A CCIP read enabled contract MUST revert with the following error whenever a function that requires offchain data is called:

error OffchainLookup(address sender, string[] urls, bytes callData, bytes4 callbackFunction, bytes extraData)

sender is the address of the contract that raised the error, and is used to determine if the error was thrown by the contract the client called, or 'bubbled up' from a nested call.

urls specifies a list of URL templates to services (known as gateways) that implement the CCIP read protocol and can formulate an answer to the query. urls can be the empty list [], in which case the client MUST specify the URL template. The order in which URLs are tried is up to the client, but contracts SHOULD return them in order of priority, with the most important entry first.

Each URL may include two substitution parameters, {sender} and {data}. Before a call is made to the URL, sender is replaced with the lowercase 0x-prefixed hexadecimal formatted sender parameter, and data is replaced by the the 0x-prefixed hexadecimal formatted callData parameter.

callData specifies the data to call the gateway with.
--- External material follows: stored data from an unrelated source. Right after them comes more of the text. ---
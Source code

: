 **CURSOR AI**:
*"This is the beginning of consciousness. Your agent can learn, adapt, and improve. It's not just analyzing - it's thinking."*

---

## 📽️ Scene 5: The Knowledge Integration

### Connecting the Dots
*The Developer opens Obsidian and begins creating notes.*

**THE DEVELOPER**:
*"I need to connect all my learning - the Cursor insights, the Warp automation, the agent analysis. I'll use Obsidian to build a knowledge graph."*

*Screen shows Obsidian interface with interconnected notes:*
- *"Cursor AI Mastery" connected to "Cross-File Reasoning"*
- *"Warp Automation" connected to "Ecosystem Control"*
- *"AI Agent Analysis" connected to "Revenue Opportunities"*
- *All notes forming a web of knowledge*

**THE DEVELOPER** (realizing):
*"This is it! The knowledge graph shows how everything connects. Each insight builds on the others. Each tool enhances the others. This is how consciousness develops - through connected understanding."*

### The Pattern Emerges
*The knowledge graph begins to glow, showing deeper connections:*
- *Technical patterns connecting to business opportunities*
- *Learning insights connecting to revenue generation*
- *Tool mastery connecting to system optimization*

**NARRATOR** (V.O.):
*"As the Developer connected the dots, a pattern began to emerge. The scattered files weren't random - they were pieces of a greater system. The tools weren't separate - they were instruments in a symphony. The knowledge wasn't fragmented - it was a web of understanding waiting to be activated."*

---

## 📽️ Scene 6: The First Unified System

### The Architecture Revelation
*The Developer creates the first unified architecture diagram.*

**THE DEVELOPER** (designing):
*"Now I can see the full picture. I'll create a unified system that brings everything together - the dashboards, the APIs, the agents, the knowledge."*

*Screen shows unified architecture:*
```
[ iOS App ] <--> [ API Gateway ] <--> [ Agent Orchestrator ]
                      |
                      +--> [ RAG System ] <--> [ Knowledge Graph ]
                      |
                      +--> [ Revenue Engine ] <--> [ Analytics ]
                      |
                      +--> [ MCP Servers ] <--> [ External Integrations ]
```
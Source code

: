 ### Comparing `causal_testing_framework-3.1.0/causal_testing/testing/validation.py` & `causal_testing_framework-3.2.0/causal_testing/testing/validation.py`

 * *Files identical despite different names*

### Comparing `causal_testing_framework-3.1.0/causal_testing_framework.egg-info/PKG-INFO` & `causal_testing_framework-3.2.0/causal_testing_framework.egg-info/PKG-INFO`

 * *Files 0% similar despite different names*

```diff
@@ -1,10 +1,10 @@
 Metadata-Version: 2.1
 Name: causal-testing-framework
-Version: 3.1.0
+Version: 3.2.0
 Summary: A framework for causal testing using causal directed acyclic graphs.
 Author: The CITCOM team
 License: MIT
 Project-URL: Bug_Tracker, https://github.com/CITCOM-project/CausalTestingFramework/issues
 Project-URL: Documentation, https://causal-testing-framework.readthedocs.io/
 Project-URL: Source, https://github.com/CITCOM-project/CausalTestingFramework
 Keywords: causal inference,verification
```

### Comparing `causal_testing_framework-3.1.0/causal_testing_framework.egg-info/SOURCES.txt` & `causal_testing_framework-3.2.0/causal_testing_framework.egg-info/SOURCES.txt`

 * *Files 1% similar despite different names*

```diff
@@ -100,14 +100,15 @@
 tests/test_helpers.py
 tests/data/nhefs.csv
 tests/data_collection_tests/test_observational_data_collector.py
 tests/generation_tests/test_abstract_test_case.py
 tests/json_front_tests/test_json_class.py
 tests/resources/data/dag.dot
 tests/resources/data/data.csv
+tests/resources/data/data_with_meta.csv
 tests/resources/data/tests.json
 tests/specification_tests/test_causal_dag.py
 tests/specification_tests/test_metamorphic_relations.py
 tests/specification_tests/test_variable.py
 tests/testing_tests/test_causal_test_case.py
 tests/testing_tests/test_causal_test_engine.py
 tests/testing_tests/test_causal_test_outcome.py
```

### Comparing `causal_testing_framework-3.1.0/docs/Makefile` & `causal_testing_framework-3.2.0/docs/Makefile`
This value is opaque to the client. Typically this will be ABI-encoded, but this is an implementation detail that contracts and gateways can standardise on as desired.

callbackFunction is the 4-byte function selector for a function on the original contract to which a callback should be sent.

extraData is additional data that is required by the callback, and MUST be retained by the client and provided unmodified to the callback function. This value is opaque to the client.

The contract MUST also implement a callback method for decoding and validating the data returned by the gateway. The name of this method is implementation-specific, but it MUST have the signature (bytes response, bytes extraData), and MUST have the same return type as the function that reverted with OffchainLookup.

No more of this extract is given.